As much as photography folds in on itself in these works, they are also unphotographable in any pure state: the photographer/viewer cannot be erased. For Thomas this is not a problem because “the experience in front of them is critical. That’s why I moved toward installation work, so that the viewer would be unquestioningly amid the work.” In 2004, Thomas staged the Duration of Light installation at RMIT’s Project Space Spare Room. The outside of the gallery’s window was painted with a large black rectangle, fronting the street; inside, monochromes were strategically installed, and a small room painted entirely in yellow. The intervention in the streetscape by simple means recalls Daniel Buren; the enveloping perceptual atmosphere of light and colour inside the gallery suggests Robert Irwin, but for Thomas there is no simple opposition between the situational/political interests of the former and the perceptual/aesthetic ambition of the latter. “They are both people I have considered strongly,” he says. “We want to simplify issues and set up old dichotomies rather than understanding these exist in contexts that are complex. I’m interested in understanding complexity through simple means.”

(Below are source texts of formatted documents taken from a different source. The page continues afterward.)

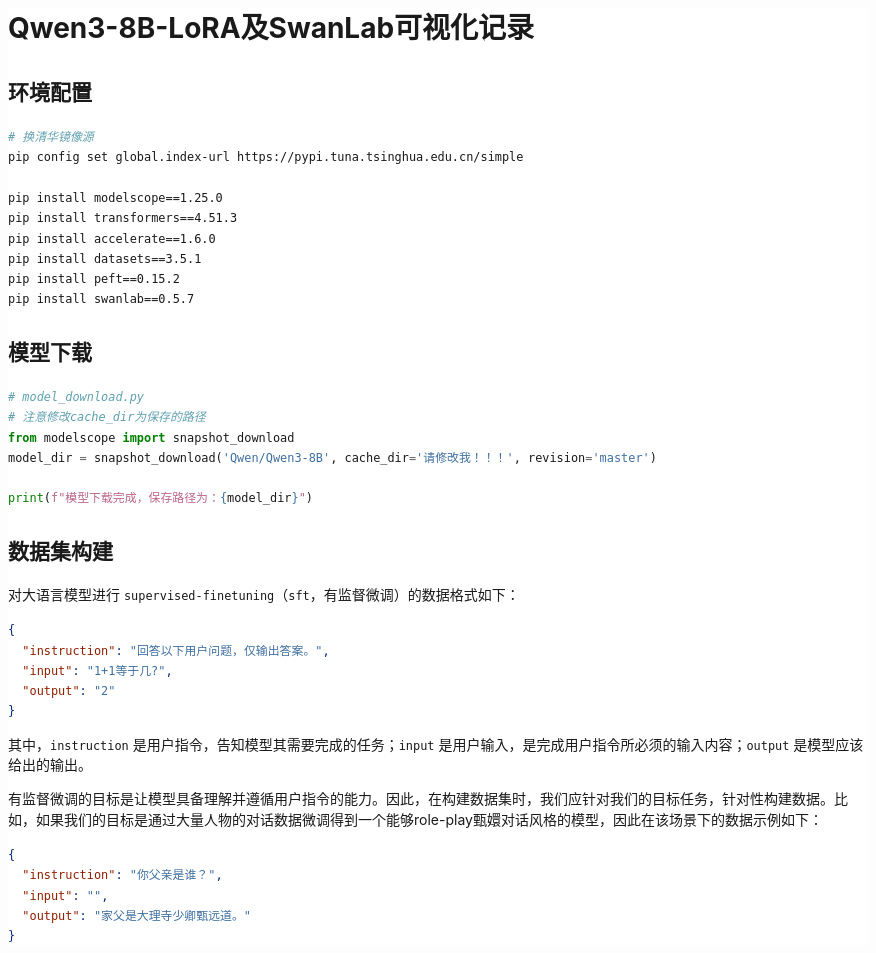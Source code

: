 # Qwen3-8B-LoRA及SwanLab可视化记录



## 环境配置

```bash
# 换清华镜像源
pip config set global.index-url https://pypi.tuna.tsinghua.edu.cn/simple

pip install modelscope==1.25.0
pip install transformers==4.51.3
pip install accelerate==1.6.0
pip install datasets==3.5.1
pip install peft==0.15.2
pip install swanlab==0.5.7

```



## 模型下载

```python
# model_download.py 
# 注意修改cache_dir为保存的路径
from modelscope import snapshot_download
model_dir = snapshot_download('Qwen/Qwen3-8B', cache_dir='请修改我！！！', revision='master')

print(f"模型下载完成，保存路径为：{model_dir}")
```



## 数据集构建

对大语言模型进行 `supervised-finetuning`（`sft`，有监督微调）的数据格式如下：

```json
{
  "instruction": "回答以下用户问题，仅输出答案。",
  "input": "1+1等于几?",
  "output": "2"
}
```

其中，`instruction` 是用户指令，告知模型其需要完成的任务；`input` 是用户输入，是完成用户指令所必须的输入内容；`output` 是模型应该给出的输出。

有监督微调的目标是让模型具备理解并遵循用户指令的能力。因此，在构建数据集时，我们应针对我们的目标任务，针对性构建数据。比如，如果我们的目标是通过大量人物的对话数据微调得到一个能够role-play甄嬛对话风格的模型，因此在该场景下的数据示例如下：

```json
{
  "instruction": "你父亲是谁？",
  "input": "",
  "output": "家父是大理寺少卿甄远道。"
}
```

Works From this Century… comprises pieces made within the last two years. In addition to the composite photopaintings, Thomas includes large Reflection Paintings in Time and Space, a group of what he calls “Slightly Odd Paintings” and two sets of Slowly Adjusted Paintings: Monochromes in the Duration of Time. The reflection paintings use black enamel gloss on canvas or panel and, lacking the photographic base of the photopaintings, they direct attention solely to the mirroring capabilities of the paint, which inevitably also records the traces of its application by brush. Notable here is Here and Here Now and Now which uses vertical bands of black reflective paint on a white ground to set up a process of perceptual play. Thomas’s deliberately modest “Slightly Odd Paintings” work like gentle punctuation points: Each looks almost correct but every squared stretcher is slightly off kilter, as is its placement on the wall.

In the Slowly Adjusted Paintings… Thomas differentiates surface and colour, with one work revealing the traces of its making through the surface, and the other exploiting colour’s capacity to alter perception, so that the work, in Thomas’s words, “situates a colour field in time and space.” Thomas jokes that the title refers not only to the fact that these works take a long time for him to make, it also acknowledges the weight of the monochrome in art history.

Colour is the monochrome’s principal formal means and, discussing one of his reflection paintings, A Big Black Square, Thomas notes the loadedness of colour itself. “Colours have changed meaning over time,” he says, observing that when some of his photopaintings were shown in Sydney, his use of black was seen as censoring. While this is not its central purpose in these works, Thomas is more willing to acknowledge black’s complexity than dismiss the Sydney view out of hand. He continues: “In one sense, black is the mix of all pigments, but there is an ongoing question in art history: is black a colour? Is it essential to form? In terms of pigmented form, black is everything, but when you mix colours in light, you get white.” Later this year viewers will get a chance to see Thomas’s further thoughts on black and other colours in a solo exhibition, Movement of Colour in Time and Space at Conny Dietzschold in Sydney and at Melbourne’s Centre for Contemporary Photography. Here 600 glossy snapshots with black rectangles on them will cover three tabletops like glossy tiles capable of mirroring passing clouds. Here, black disappears in reflection and catching light, becomes silver white but only the viewer, standing in what Thomas might call the here-andnow of the work, will notice this momentary transformation.